United States Ambassador to Hawaii
- In office 1845–1846
- President: John Tyler
- Preceded by: Peter A. Brinsmade
- Succeeded by: Joel Turrill

Personal details
- Born: Alexander Gurdon Abell June 29, 1818 New York City, US
- Died: December 28, 1890 (aged 72) San Francisco, California, US

= Alexander G. Abell =

American diplomat and writer (1818–1890)

Alexander Gurdon Abell, often mistakenly misspelled Gordon, (June 29, 1818 – December 28, 1890) was an American diplomat, writer, and freemason.

== Biography ==
Abell was born on June 29, 1818, to Gurdon and Anna Abell in New York City. Despite being born elsewhere, his parents would raise him in their town of residence, Franklin, Connecticut. In 1820 the family would move to Augusta, Georgia where his father would become a cotton dealer and slaveholder; following the move Abell would find himself in New Haven in 1826 when he was sent there for schooling.

In 1843 Abell, then working as a journalist, had a biography of U.S. President John Tyler, titled Life of John Tyler, published by Harper and Brothers. He had written it at the behest of the president, who commissioned it to increase his chances at reelection. Once published Tyler had appointed his son to conduct a campaign of coercing postmasters into purchasing and distributing the biography on the President's behalf.

Abell would be rewarded by the president with a political appointment for his work on the biography and delivering dispatches to Sam Houston in the early 1840s. Originally he was nominated to serve as Consul in Marseilles, but the Senate rejected him; despite draw backs President Tyler made sure to reward Abell. Instead of going to France, he was appointed as the United States Consul to Hawaii on January 16, 1845. He would serve for less than ten months, leaving in 1846. During this period he would act as editor of the Sandwich Island News.

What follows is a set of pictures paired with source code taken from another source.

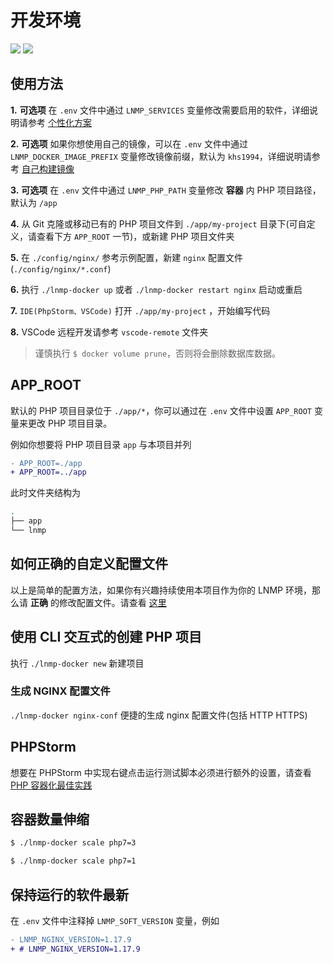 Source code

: # 开发环境

[![](https://img.shields.io/badge/AD-%E8%85%BE%E8%AE%AF%E4%BA%91%E5%AE%B9%E5%99%A8%E6%9C%8D%E5%8A%A1-blue.svg)](https://cloud.tencent.com/redirect.php?redirect=10058&cps_key=3a5255852d5db99dcd5da4c72f05df61) [![](https://img.shields.io/badge/Support-%E8%85%BE%E8%AE%AF%E4%BA%91%E8%87%AA%E5%AA%92%E4%BD%93-brightgreen.svg)](https://cloud.tencent.com/developer/support-plan?invite_code=13vokmlse8afh)

## 使用方法

**1.** **可选项** 在 `.env` 文件中通过 `LNMP_SERVICES` 变量修改需要启用的软件，详细说明请参考 [个性化方案](custom.md)

**2.** **可选项** 如果你想使用自己的镜像，可以在 `.env` 文件中通过 `LNMP_DOCKER_IMAGE_PREFIX` 变量修改镜像前缀，默认为 `khs1994`，详细说明请参考 [自己构建镜像](build.md)

**3.** **可选项** 在 `.env` 文件中通过 `LNMP_PHP_PATH` 变量修改 **容器** 内 PHP 项目路径，默认为 `/app`

**4.** 从 Git 克隆或移动已有的 PHP 项目文件到 `./app/my-project` 目录下(可自定义，请查看下方 `APP_ROOT` 一节)，或新建 PHP 项目文件夹

**5.** 在 `./config/nginx/` 参考示例配置，新建 `nginx` 配置文件(`./config/nginx/*.conf`)

**6.** 执行 `./lnmp-docker up` 或者 `./lnmp-docker restart nginx` 启动或重启

**7.** `IDE(PhpStorm、VSCode)` 打开 `./app/my-project` ，开始编写代码

**8.** VSCode 远程开发请参考 `vscode-remote` 文件夹

> 谨慎执行 `$ docker volume prune`，否则将会删除数据库数据。

## APP_ROOT

默认的 PHP 项目目录位于 `./app/*`，你可以通过在 `.env` 文件中设置 `APP_ROOT` 变量来更改 PHP 项目目录。

例如你想要将 PHP 项目目录 `app` 与本项目并列

```diff
- APP_ROOT=./app
+ APP_ROOT=../app
```

此时文件夹结构为

```bash
.
├── app
└── lnmp
```

## 如何正确的自定义配置文件

以上是简单的配置方法，如果你有兴趣持续使用本项目作为你的 LNMP 环境，那么请 **正确** 的修改配置文件。请查看 [这里](config.md)

## 使用 CLI 交互式的创建 PHP 项目

执行 `./lnmp-docker new` 新建项目

### 生成 NGINX 配置文件

`./lnmp-docker nginx-conf` 便捷的生成 nginx 配置文件(包括 HTTP HTTPS)

## PHPStorm

想要在 PHPStorm 中实现右键点击运行测试脚本必须进行额外的设置，请查看 [PHP 容器化最佳实践](https://github.com/khs1994-docker/php-demo#6-cli-settings)

## 容器数量伸缩

```bash
$ ./lnmp-docker scale php7=3

$ ./lnmp-docker scale php7=1
```

## 保持运行的软件最新

在 `.env` 文件中注释掉 `LNMP_SOFT_VERSION` 变量，例如

```diff
- LNMP_NGINX_VERSION=1.17.9
+ # LNMP_NGINX_VERSION=1.17.9
```
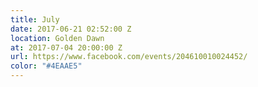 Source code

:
 ```yaml
---
title: July
date: 2017-06-21 02:52:00 Z
location: Golden Dawn
at: 2017-07-04 20:00:00 Z
url: https://www.facebook.com/events/204610010024452/
color: "#4EAAE5"
---
```


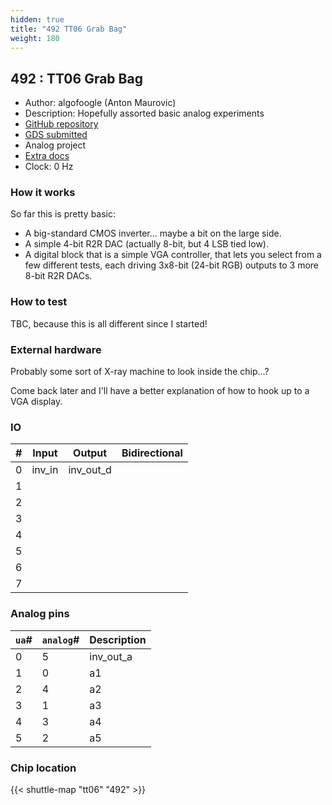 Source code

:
```yaml
---
hidden: true
title: "492 TT06 Grab Bag"
weight: 180
---
```


## 492 : TT06 Grab Bag

* Author: algofoogle (Anton Maurovic)
* Description: Hopefully assorted basic analog experiments
* [GitHub repository](https://github.com/algofoogle/tt06-grab-bag)
* [GDS submitted](https://github.com/algofoogle/tt06-grab-bag/actions/runs/8758046031)
* Analog project
* [Extra docs]()
* Clock: 0 Hz

<!---

This file is used to generate your project datasheet. Please fill in the information below and delete any unused
sections.

You can also include images in this folder and reference them in the markdown. Each image must be less than
512 kb in size, and the combined size of all images must be less than 1 MB.
-->


### How it works

So far this is pretty basic:

* A big-standard CMOS inverter... maybe a bit on the large side.
* A simple 4-bit R2R DAC (actually 8-bit, but 4 LSB tied low).
* A digital block that is a simple VGA controller, that lets you select from a few different tests, each driving 3x8-bit (24-bit RGB) outputs to 3 more 8-bit R2R DACs.

### How to test

TBC, because this is all different since I started!

### External hardware

Probably some sort of X-ray machine to look inside the chip...?

Come back later and I'll have a better explanation of how to hook up to a VGA display.


### IO

| #             | Input    | Output   | Bidirectional   |
| ------------- | -------- | -------- | --------------- |
| 0 | inv_in  | inv_out_d  |      |
| 1 |   |   |      |
| 2 |   |   |      |
| 3 |   |   |      |
| 4 |   |   |      |
| 5 |   |   |      |
| 6 |   |   |      |
| 7 |   |   |      |

### Analog pins

| `ua`#        | `analog`#        | Description         |
| ------------ | ---------------- | ------------------- |
| 0 | 5 | inv_out_a           |
| 1 | 0 | a1           |
| 2 | 4 | a2           |
| 3 | 1 | a3           |
| 4 | 3 | a4           |
| 5 | 2 | a5           |

### Chip location

{{< shuttle-map "tt06" "492" >}}
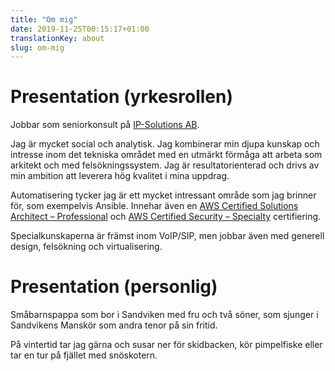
 ```yaml
---
title: "Om mig"
date: 2019-11-25T00:15:17+01:00
translationKey: about
slug: om-mig
---
```


# Presentation (yrkesrollen)

Jobbar som seniorkonsult på [IP-Solutions AB](https://www.ip-solutions.se).

Jag är mycket social och analytisk. Jag kombinerar min djupa kunskap och intresse inom det tekniska området med en utmärkt förmåga att arbeta som arkitekt och med felsökningssystem. Jag är resultatorienterad och drivs av min ambition att leverera hög kvalitet i mina uppdrag.

Automatisering tycker jag är ett mycket intressant område som jag brinner för, som exempelvis Ansible. Innehar även en [AWS Certified Solutions Architect – Professional](https://www.credly.com/badges/22a63f31-37d5-4a10-b229-17beffbcd303) och [AWS Certified Security – Specialty](https://www.credly.com/badges/4df688ef-4486-412a-8779-7b0e266e0974) certifiering.

Specialkunskaperna är främst inom VoIP/SIP, men jobbar även med generell design, felsökning och virtualisering.

# Presentation (personlig)

Småbarnspappa som bor i Sandviken med fru och två söner, som sjunger i Sandvikens Manskör som andra tenor på sin fritid.

På vintertid tar jag gärna och susar ner för skidbacken, kör pimpelfiske eller tar en tur på fjället med snöskotern.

Abell moved to California in November 1847, while there he would become a prominent citizen of the state. With the help of Charles H. Cragin, the two would establish the Sacramento Hospital in Sutter's Fort in 1849; this would be the first hospital in what would become Sacramento, California. Later on, from 1857 to 1860 he served as president of the Society of California Pioneers. He also served as Grand Secretary of the Grand Lodge of Free and Accepted Masons of California from 1855 to 1890, and was also a grand commander of the California Knights Templar for eight years. He would also serve as a California State Senator.

He died in San Francisco, California at his residence, on December 28, 1890.